:: WORK REQUEST ::
Each record should be written out exactly as it stands.

*** GIVEN INFORMATION

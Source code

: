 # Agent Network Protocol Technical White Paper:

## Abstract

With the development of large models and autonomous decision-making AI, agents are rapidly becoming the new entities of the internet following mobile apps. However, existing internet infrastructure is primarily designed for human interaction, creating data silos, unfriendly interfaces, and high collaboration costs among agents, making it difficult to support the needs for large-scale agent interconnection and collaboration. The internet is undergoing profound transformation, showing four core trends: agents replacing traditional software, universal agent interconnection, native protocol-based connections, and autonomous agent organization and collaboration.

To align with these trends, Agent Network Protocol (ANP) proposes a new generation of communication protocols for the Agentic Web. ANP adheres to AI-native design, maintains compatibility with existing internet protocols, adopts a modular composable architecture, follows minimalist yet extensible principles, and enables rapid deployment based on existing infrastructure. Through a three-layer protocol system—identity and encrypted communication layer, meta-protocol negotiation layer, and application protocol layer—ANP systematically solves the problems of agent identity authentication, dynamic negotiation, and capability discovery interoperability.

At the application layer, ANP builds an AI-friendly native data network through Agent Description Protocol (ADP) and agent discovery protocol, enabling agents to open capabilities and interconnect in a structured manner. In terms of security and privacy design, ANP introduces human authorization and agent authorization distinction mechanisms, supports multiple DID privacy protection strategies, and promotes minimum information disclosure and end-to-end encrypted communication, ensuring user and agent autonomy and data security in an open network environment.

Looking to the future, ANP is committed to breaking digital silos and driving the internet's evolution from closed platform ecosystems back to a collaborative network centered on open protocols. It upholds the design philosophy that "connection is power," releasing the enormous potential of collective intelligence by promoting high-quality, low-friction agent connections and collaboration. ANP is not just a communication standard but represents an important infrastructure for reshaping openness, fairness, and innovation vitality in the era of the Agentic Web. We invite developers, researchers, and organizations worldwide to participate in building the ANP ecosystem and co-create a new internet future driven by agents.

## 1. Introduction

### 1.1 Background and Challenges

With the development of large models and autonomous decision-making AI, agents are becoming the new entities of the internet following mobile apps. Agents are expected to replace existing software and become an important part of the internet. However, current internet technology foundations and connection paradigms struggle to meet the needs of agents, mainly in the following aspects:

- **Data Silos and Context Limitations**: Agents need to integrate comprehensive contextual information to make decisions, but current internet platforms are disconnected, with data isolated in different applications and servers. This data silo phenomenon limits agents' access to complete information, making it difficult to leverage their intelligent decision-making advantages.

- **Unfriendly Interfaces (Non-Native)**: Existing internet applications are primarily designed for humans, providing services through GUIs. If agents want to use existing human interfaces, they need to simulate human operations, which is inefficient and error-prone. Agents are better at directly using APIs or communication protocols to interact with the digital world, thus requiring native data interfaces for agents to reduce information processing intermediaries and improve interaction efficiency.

******

:: RESULT OF THE TASK ::
Source code

: # Agent Network Protocol Technical White Paper:

## Abstract

With the development of large models and autonomous decision-making AI, agents are rapidly becoming the new entities of the internet following mobile apps. However, existing internet infrastructure is primarily designed for human interaction, creating data silos, unfriendly interfaces, and high collaboration costs among agents, making it difficult to support the needs for large-scale agent interconnection and collaboration. The internet is undergoing profound transformation, showing four core trends: agents replacing traditional software, universal agent interconnection, native protocol-based connections, and autonomous agent organization and collaboration.

To align with these trends, Agent Network Protocol (ANP) proposes a new generation of communication protocols for the Agentic Web. ANP adheres to AI-native design, maintains compatibility with existing internet protocols, adopts a modular composable architecture, follows minimalist yet extensible principles, and enables rapid deployment based on existing infrastructure. Through a three-layer protocol system—identity and encrypted communication layer, meta-protocol negotiation layer, and application protocol layer—ANP systematically solves the problems of agent identity authentication, dynamic negotiation, and capability discovery interoperability.

At the application layer, ANP builds an AI-friendly native data network through Agent Description Protocol (ADP) and agent discovery protocol, enabling agents to open capabilities and interconnect in a structured manner. In terms of security and privacy design, ANP introduces human authorization and agent authorization distinction mechanisms, supports multiple DID privacy protection strategies, and promotes minimum information disclosure and end-to-end encrypted communication, ensuring user and agent autonomy and data security in an open network environment.

Looking to the future, ANP is committed to breaking digital silos and driving the internet's evolution from closed platform ecosystems back to a collaborative network centered on open protocols. It upholds the design philosophy that "connection is power," releasing the enormous potential of collective intelligence by promoting high-quality, low-friction agent connections and collaboration. ANP is not just a communication standard but represents an important infrastructure for reshaping openness, fairness, and innovation vitality in the era of the Agentic Web. We invite developers, researchers, and organizations worldwide to participate in building the ANP ecosystem and co-create a new internet future driven by agents.

## 1. Introduction

### 1.1 Background and Challenges

With the development of large models and autonomous decision-making AI, agents are becoming the new entities of the internet following mobile apps. Agents are expected to replace existing software and become an important part of the internet. However, current internet technology foundations and connection paradigms struggle to meet the needs of agents, mainly in the following aspects:

- **Data Silos and Context Limitations**: Agents need to integrate comprehensive contextual information to make decisions, but current internet platforms are disconnected, with data isolated in different applications and servers. This data silo phenomenon limits agents' access to complete information, making it difficult to leverage their intelligent decision-making advantages.

- **Unfriendly Interfaces (Non-Native)**: Existing internet applications are primarily designed for humans, providing services through GUIs. If agents want to use existing human interfaces, they need to simulate human operations, which is inefficient and error-prone. Agents are better at directly using APIs or communication protocols to interact with the digital world, thus requiring native data interfaces for agents to reduce information processing intermediaries and improve interaction efficiency.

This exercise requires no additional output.